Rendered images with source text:
══════════════════════════════

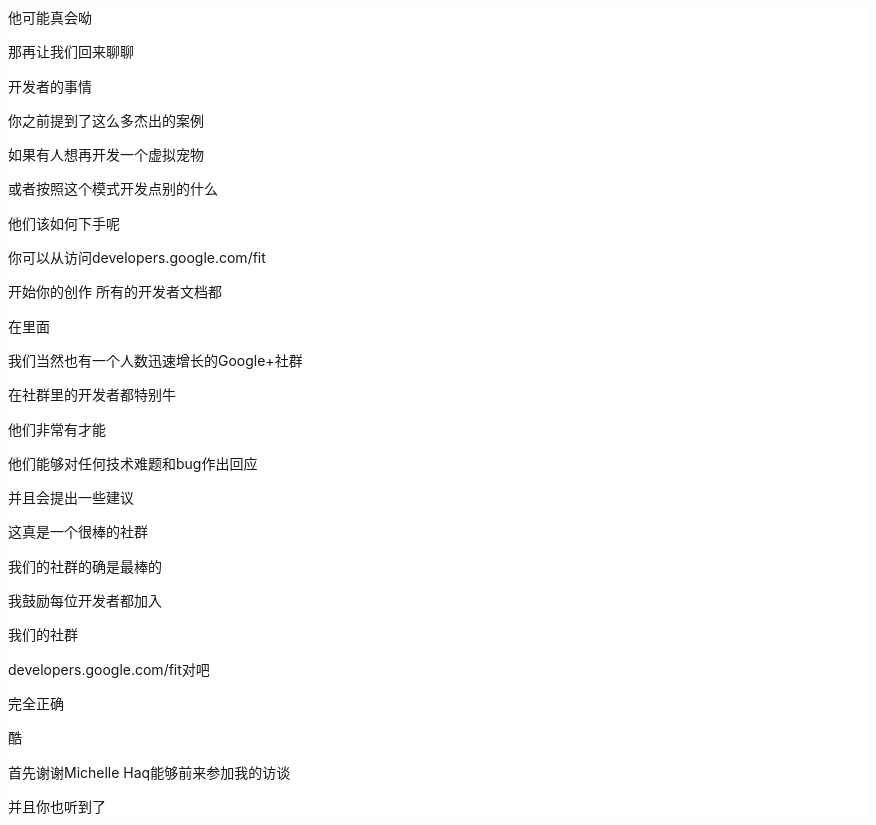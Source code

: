他可能真会呦


那再让我们回来聊聊


开发者的事情


你之前提到了这么多杰出的案例


如果有人想再开发一个虚拟宠物


或者按照这个模式开发点别的什么


他们该如何下手呢


你可以从访问developers.google.com/fit


开始你的创作  所有的开发者文档都


在里面


我们当然也有一个人数迅速增长的Google+社群


在社群里的开发者都特别牛


他们非常有才能


他们能够对任何技术难题和bug作出回应


并且会提出一些建议


这真是一个很棒的社群


我们的社群的确是最棒的


我鼓励每位开发者都加入


我们的社群



developers.google.com/fit对吧


完全正确


酷


首先谢谢Michelle Haq能够前来参加我的访谈


并且你也听到了

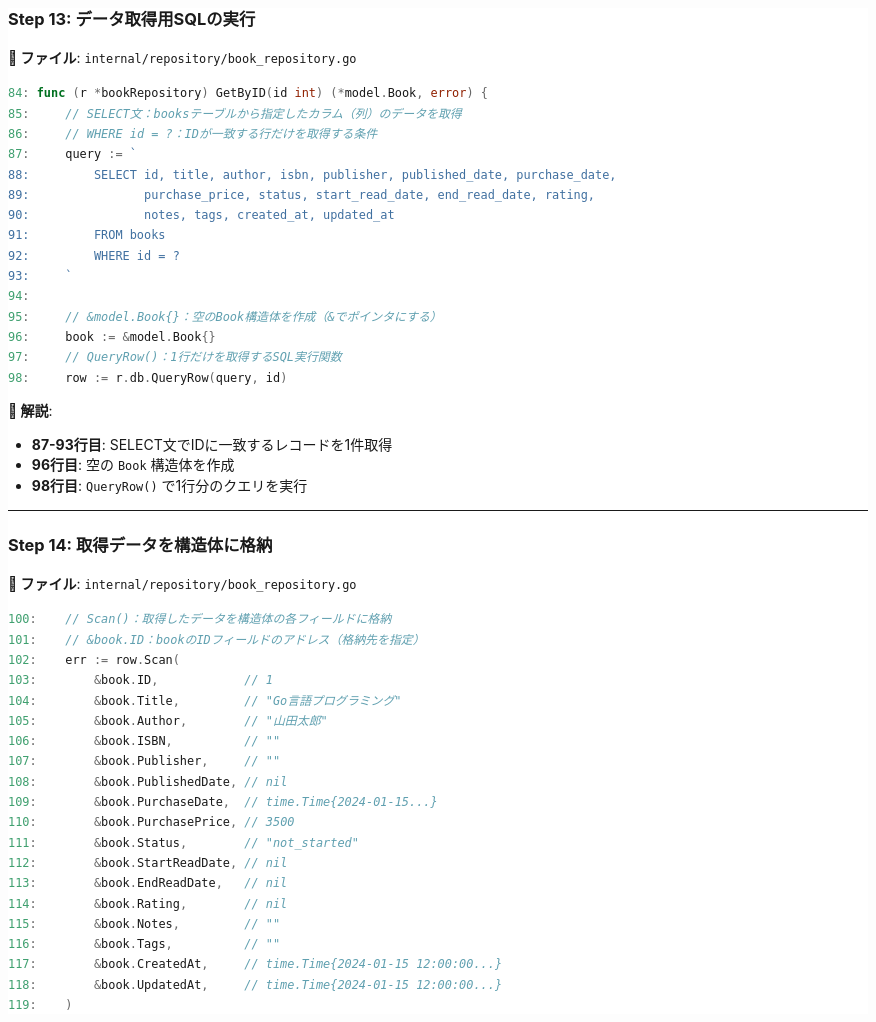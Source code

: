 
### Step 13: データ取得用SQLの実行

**📂 ファイル**: `internal/repository/book_repository.go`

```go
84: func (r *bookRepository) GetByID(id int) (*model.Book, error) {
85:     // SELECT文：booksテーブルから指定したカラム（列）のデータを取得
86:     // WHERE id = ?：IDが一致する行だけを取得する条件
87:     query := `
88:         SELECT id, title, author, isbn, publisher, published_date, purchase_date, 
89:                purchase_price, status, start_read_date, end_read_date, rating, 
90:                notes, tags, created_at, updated_at
91:         FROM books 
92:         WHERE id = ?
93:     `
94: 
95:     // &model.Book{}：空のBook構造体を作成（&でポインタにする）
96:     book := &model.Book{}
97:     // QueryRow()：1行だけを取得するSQL実行関数
98:     row := r.db.QueryRow(query, id)
```

**📝 解説**:
- **87-93行目**: SELECT文でIDに一致するレコードを1件取得
- **96行目**: 空の `Book` 構造体を作成
- **98行目**: `QueryRow()` で1行分のクエリを実行

---

### Step 14: 取得データを構造体に格納

**📂 ファイル**: `internal/repository/book_repository.go`

```go
100:    // Scan()：取得したデータを構造体の各フィールドに格納
101:    // &book.ID：bookのIDフィールドのアドレス（格納先を指定）
102:    err := row.Scan(
103:        &book.ID,            // 1
104:        &book.Title,         // "Go言語プログラミング"
105:        &book.Author,        // "山田太郎"
106:        &book.ISBN,          // ""
107:        &book.Publisher,     // ""
108:        &book.PublishedDate, // nil
109:        &book.PurchaseDate,  // time.Time{2024-01-15...}
110:        &book.PurchasePrice, // 3500
111:        &book.Status,        // "not_started"
112:        &book.StartReadDate, // nil
113:        &book.EndReadDate,   // nil
114:        &book.Rating,        // nil
115:        &book.Notes,         // ""
116:        &book.Tags,          // ""
117:        &book.CreatedAt,     // time.Time{2024-01-15 12:00:00...}
118:        &book.UpdatedAt,     // time.Time{2024-01-15 12:00:00...}
119:    )
```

══════════════════════════════

TASK: What is needed is the exact run of lines from the start of the data through the line with "### Step 14: 取得データを構造体に格納", both ends included, minus the pictures.

TASK OUTPUT:
Source code

:他可能真会呦


那再让我们回来聊聊


开发者的事情


你之前提到了这么多杰出的案例


如果有人想再开发一个虚拟宠物


或者按照这个模式开发点别的什么


他们该如何下手呢


你可以从访问developers.google.com/fit


开始你的创作  所有的开发者文档都


在里面


我们当然也有一个人数迅速增长的Google+社群


在社群里的开发者都特别牛


他们非常有才能


他们能够对任何技术难题和bug作出回应


并且会提出一些建议


这真是一个很棒的社群


我们的社群的确是最棒的


我鼓励每位开发者都加入


我们的社群



developers.google.com/fit对吧


完全正确


酷


首先谢谢Michelle Haq能够前来参加我的访谈


并且你也听到了

Source code

: 
### Step 13: データ取得用SQLの実行

**📂 ファイル**: `internal/repository/book_repository.go`

```go
84: func (r *bookRepository) GetByID(id int) (*model.Book, error) {
85:     // SELECT文：booksテーブルから指定したカラム（列）のデータを取得
86:     // WHERE id = ?：IDが一致する行だけを取得する条件
87:     query := `
88:         SELECT id, title, author, isbn, publisher, published_date, purchase_date, 
89:                purchase_price, status, start_read_date, end_read_date, rating, 
90:                notes, tags, created_at, updated_at
91:         FROM books 
92:         WHERE id = ?
93:     `
94: 
95:     // &model.Book{}：空のBook構造体を作成（&でポインタにする）
96:     book := &model.Book{}
97:     // QueryRow()：1行だけを取得するSQL実行関数
98:     row := r.db.QueryRow(query, id)
```

**📝 解説**:
- **87-93行目**: SELECT文でIDに一致するレコードを1件取得
- **96行目**: 空の `Book` 構造体を作成
- **98行目**: `QueryRow()` で1行分のクエリを実行

---

### Step 14: 取得データを構造体に格納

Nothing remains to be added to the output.